While adult family members occupied their usual seats at the table, extra chairs were supplied to seat additional relatives. The father was always seated at the head of the table. Prayers of thanks at dinner were said prior to any food touching the lips of those seated.
Although the dining room was devoid of distractions like television and electronic devices, Christmas dinner was hardly eaten in silence. Conversation kept the table alive with chatter by family members who hadn’t seen each other for long periods of time and had taken the opportunity to share the latest events in their lives.
Eaten leisurely, Christmas dinner was a feast of flavors not experienced during other times of the year.
After dinner, women wearing aprons collected the plates and flatware and retreated to the kitchen. Here they held court with conversation and gossip while dishwashing by hand, while others in the room dried every glass, plate, flatware and pot, and put everything back in its respective cupboard, cabinet and drawer without evidence that a meal had even been prepared, except for the lingering aroma.
The dishwashing ritual ended with a scoured sink, followed by a pot of coffee placed on the stove range to perk, while cake, homemade pastries and desserts were arranged on platters covered with doilies for serving.
Back in the dining room, men recounted hunting and fishing triumphs and garden failures the previous summer while drinking beer or wine. They spoke of their jobs with conviction and bravado or recalled winning moments of their favorite football team at Taylor Stadium.
Breezing through blue-colored cigarette smoke from the men’s ashtrays, women returned to the dining room armed with cups, plates, coffee and dessert platters to still more personal stories and family secrets. While adults reminisced at the table, children busied themselves on the floor with games and remained quiet, so as not to miss one word of family folk tales.
Finally, small glasses were brought to the table accompanied by an assortment of bottled cordials, which included fruit brandy, port and sweet liqueurs.
Christmas festivities didn’t end there. It was relatively common for local Southside musicians to serenade their friends at home at Christmas and on New Years Eve, as Francis Figlear recalls:
“Music was the lifeblood of the Southside community because it was recreational and gave relief from the pain of the economic difficulties caused by the Depression and the gruesome war in the 1940s. My Dad, violinist Victor Figlear had two orchestras organized at the same time.

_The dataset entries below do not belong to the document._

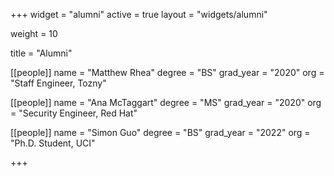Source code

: +++
widget = "alumni"
active = true
layout = "widgets/alumni"

weight = 10

title = "Alumni"

[[people]]
  name = "Matthew Rhea"
  degree = "BS"
  grad_year = "2020"
  org = "Staff Engineer, Tozny"
  
[[people]]
  name = "Ana McTaggart"
  degree = "MS"
  grad_year = "2020"
  org = "Security Engineer, Red Hat"
  
[[people]]
  name = "Simon Guo"
  degree = "BS"
  grad_year = "2022"
  org = "Ph.D. Student, UCI"
 
+++
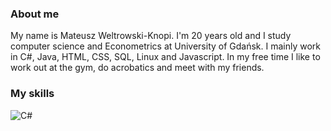 ### About me

My name is Mateusz Weltrowski-Knopi. I'm 20 years old and I study computer science and Econometrics at University of Gdańsk.
I mainly work in C#, Java, HTML, CSS, SQL, Linux and Javascript.
In my free time I like to work out at the gym, do acrobatics and meet with my friends.


### My skills

![C#](https://user-images.githubusercontent.com/100945669/172905483-2a4215fc-eb08-42b8-9727-7665e679b5aa.png)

His cousins, George and Frank Doddy also had their own orchestras; there were others, including Vincent Czipoth, Peter Heinrich, Ernie Pecsek and Joe Resetar.
“Late Christmas Eve was very special around our house, when the gypsies from New Jersey came with their musical instruments. My dad would take his violin and lead them serenading to family and friends all over Southside neighborhoods – and around the valley. They usually would arrive back at our house sometime later that night and dump all the tip money inside their bass fiddle onto the table!”
Back then, as now, Christmas festivities soon faded to memory. The anticipation of the long winter of sledding on snow-covered streets led to the hope of spring, and of course, another family holiday.
After six weeks of Lenten dishes, devoid of meat and sweets, Easter was welcomed with baskets filled with colored pysanky eggs, chocolates in the form of rabbits and crosses and edible marshmallow Peeps. And like Christmas, Easter offered another holiday dinner of food and table talk – all of which evolved around the family in those bygone days.